### What this task involves:
Type out each record word for word. Pictures stay out.

Records from a dataset
-------

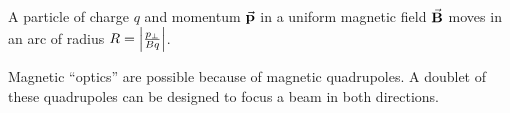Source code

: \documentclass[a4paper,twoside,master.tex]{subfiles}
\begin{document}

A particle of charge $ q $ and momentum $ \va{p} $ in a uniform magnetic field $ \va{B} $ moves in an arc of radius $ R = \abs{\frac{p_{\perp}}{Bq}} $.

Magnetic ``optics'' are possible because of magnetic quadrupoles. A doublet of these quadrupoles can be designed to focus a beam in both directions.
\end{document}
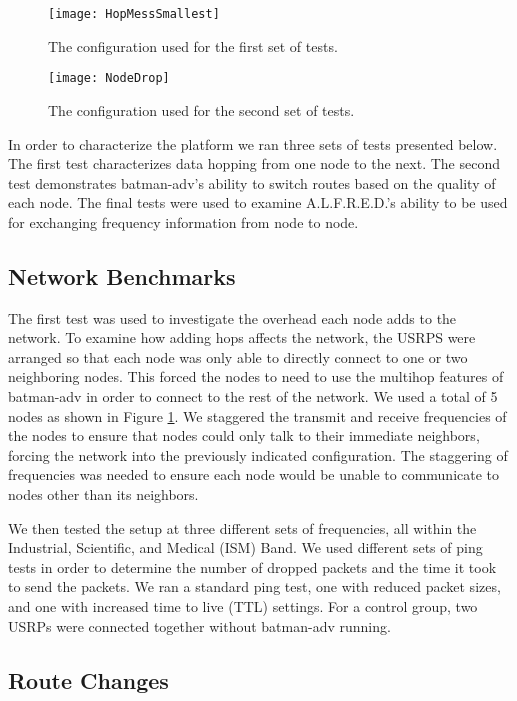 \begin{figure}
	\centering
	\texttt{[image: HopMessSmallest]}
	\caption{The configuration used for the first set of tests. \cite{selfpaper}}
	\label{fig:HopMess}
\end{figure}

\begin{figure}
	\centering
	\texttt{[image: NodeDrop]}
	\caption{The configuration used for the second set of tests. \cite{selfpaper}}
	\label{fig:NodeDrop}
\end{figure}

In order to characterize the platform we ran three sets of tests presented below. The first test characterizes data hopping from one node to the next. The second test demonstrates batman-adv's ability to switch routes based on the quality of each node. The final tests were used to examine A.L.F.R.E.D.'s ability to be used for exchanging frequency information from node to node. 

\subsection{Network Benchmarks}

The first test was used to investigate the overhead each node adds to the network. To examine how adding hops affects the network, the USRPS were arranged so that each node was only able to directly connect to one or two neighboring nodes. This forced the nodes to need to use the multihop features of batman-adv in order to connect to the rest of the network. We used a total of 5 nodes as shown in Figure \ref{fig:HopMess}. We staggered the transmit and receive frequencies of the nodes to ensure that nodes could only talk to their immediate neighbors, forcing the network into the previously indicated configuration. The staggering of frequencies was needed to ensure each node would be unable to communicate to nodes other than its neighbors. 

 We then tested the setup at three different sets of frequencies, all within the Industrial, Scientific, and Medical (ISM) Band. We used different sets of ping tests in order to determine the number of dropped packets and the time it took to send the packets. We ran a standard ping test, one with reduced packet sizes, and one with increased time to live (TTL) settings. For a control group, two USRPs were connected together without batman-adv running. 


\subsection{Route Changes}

-------

### Your response:
Source code

: \documentclass[a4paper,twoside,master.tex]{subfiles}
\begin{document}

A particle of charge $ q $ and momentum $ \va{p} $ in a uniform magnetic field $ \va{B} $ moves in an arc of radius $ R = \abs{\frac{p_{\perp}}{Bq}} $.

Magnetic ``optics'' are possible because of magnetic quadrupoles. A doublet of these quadrupoles can be designed to focus a beam in both directions.
\end{document}
 \begin{figure}
	\centering
	\texttt{[image: HopMessSmallest]}
	\caption{The configuration used for the first set of tests. \cite{selfpaper}}
	\label{fig:HopMess}
\end{figure}

\begin{figure}
	\centering
	\texttt{[image: NodeDrop]}
	\caption{The configuration used for the second set of tests. \cite{selfpaper}}
	\label{fig:NodeDrop}
\end{figure}

In order to characterize the platform we ran three sets of tests presented below. The first test characterizes data hopping from one node to the next. The second test demonstrates batman-adv's ability to switch routes based on the quality of each node. The final tests were used to examine A.L.F.R.E.D.'s ability to be used for exchanging frequency information from node to node. 

\subsection{Network Benchmarks}

The first test was used to investigate the overhead each node adds to the network. To examine how adding hops affects the network, the USRPS were arranged so that each node was only able to directly connect to one or two neighboring nodes. This forced the nodes to need to use the multihop features of batman-adv in order to connect to the rest of the network. We used a total of 5 nodes as shown in Figure \ref{fig:HopMess}. We staggered the transmit and receive frequencies of the nodes to ensure that nodes could only talk to their immediate neighbors, forcing the network into the previously indicated configuration. The staggering of frequencies was needed to ensure each node would be unable to communicate to nodes other than its neighbors. 

 We then tested the setup at three different sets of frequencies, all within the Industrial, Scientific, and Medical (ISM) Band. We used different sets of ping tests in order to determine the number of dropped packets and the time it took to send the packets. We ran a standard ping test, one with reduced packet sizes, and one with increased time to live (TTL) settings. For a control group, two USRPs were connected together without batman-adv running. 


\subsection{Route Changes}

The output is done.